## DATA PROVIDED
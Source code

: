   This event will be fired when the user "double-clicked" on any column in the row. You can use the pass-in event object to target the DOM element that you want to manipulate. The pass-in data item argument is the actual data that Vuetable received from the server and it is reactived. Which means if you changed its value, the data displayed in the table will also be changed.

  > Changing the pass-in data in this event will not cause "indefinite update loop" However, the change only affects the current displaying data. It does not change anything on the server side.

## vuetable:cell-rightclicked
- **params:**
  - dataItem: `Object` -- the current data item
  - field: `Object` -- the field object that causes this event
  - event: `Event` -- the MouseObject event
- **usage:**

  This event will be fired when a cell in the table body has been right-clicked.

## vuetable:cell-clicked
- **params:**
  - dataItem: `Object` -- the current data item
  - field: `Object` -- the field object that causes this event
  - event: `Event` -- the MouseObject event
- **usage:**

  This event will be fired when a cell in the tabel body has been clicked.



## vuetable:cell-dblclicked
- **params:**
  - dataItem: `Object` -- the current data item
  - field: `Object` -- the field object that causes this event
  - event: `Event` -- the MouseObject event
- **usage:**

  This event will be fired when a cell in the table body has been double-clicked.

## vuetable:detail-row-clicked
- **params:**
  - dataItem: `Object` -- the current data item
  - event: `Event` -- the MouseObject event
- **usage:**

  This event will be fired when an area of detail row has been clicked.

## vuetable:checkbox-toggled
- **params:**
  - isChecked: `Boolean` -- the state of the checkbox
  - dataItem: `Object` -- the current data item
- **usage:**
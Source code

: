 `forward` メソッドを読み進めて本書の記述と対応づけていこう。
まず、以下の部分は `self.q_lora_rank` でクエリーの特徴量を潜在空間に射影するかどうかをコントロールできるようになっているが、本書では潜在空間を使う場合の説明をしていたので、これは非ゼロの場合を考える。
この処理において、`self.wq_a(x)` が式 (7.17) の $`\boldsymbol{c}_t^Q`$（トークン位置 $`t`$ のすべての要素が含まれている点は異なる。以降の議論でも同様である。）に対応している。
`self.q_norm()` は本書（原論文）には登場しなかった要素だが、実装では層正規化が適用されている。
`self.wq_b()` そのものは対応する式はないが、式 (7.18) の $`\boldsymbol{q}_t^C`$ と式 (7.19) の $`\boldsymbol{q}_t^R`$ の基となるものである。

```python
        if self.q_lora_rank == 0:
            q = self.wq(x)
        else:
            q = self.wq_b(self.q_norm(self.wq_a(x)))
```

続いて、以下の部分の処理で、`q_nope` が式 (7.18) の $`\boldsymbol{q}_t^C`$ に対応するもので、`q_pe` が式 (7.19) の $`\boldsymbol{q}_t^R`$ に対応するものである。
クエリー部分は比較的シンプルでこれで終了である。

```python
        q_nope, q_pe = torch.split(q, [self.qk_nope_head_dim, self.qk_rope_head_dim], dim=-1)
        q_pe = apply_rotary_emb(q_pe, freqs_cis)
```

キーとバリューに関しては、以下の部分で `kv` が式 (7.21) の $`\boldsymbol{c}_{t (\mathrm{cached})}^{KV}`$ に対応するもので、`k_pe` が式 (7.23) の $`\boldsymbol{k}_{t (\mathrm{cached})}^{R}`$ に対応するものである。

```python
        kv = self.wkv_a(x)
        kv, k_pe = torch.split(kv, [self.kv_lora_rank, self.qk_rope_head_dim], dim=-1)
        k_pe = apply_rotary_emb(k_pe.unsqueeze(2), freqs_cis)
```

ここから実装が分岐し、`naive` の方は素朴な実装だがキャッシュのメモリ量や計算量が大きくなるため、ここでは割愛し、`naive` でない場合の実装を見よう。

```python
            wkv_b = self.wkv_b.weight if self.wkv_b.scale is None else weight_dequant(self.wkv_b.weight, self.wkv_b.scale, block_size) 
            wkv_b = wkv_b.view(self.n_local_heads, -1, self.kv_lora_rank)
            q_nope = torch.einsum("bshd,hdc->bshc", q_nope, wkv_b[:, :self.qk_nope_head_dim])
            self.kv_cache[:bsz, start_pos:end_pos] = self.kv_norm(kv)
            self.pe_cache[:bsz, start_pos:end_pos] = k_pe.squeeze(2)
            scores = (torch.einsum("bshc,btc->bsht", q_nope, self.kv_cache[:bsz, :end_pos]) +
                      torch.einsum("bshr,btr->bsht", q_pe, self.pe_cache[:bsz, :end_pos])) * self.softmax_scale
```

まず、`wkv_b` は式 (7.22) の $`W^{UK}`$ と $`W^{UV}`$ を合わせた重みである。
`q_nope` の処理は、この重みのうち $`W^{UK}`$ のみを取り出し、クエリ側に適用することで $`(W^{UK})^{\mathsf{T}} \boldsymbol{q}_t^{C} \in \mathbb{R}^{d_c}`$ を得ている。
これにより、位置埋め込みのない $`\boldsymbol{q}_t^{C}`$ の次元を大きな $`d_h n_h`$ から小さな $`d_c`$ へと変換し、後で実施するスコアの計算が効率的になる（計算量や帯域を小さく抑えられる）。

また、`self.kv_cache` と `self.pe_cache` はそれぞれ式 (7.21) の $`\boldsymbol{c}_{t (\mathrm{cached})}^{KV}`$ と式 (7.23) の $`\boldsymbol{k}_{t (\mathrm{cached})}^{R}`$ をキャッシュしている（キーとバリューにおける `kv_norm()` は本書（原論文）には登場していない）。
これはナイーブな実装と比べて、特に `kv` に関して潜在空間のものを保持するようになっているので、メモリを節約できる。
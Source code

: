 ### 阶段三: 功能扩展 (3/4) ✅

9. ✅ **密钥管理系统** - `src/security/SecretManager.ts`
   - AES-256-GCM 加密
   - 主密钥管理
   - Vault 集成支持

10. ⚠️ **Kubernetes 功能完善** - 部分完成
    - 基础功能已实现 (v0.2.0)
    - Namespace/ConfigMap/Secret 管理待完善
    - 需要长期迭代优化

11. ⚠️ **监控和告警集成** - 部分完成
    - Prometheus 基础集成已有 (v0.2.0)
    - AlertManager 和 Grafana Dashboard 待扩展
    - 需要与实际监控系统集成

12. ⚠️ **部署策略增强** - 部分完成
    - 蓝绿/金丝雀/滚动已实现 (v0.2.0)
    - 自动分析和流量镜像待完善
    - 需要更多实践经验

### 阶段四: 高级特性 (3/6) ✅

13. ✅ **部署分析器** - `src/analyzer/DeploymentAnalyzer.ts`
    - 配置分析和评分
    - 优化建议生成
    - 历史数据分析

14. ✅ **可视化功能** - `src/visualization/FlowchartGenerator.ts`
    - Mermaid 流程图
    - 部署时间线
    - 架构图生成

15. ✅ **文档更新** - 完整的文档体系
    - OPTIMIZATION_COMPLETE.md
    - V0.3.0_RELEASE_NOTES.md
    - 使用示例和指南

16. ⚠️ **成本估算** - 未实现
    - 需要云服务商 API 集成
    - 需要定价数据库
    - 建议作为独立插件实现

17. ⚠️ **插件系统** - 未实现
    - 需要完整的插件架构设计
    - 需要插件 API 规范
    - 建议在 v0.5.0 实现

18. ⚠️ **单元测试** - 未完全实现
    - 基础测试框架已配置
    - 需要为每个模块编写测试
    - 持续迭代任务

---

## WORK TO BE COMPLETED
Everything from the first line above up to and including the line that contains "also be changed." should be printed exactly; please print only that.

## WRITTEN ANSWER
Source code

:   This event will be fired when the user "double-clicked" on any column in the row. You can use the pass-in event object to target the DOM element that you want to manipulate. The pass-in data item argument is the actual data that Vuetable received from the server and it is reactived. Which means if you changed its value, the data displayed in the table will also be changed.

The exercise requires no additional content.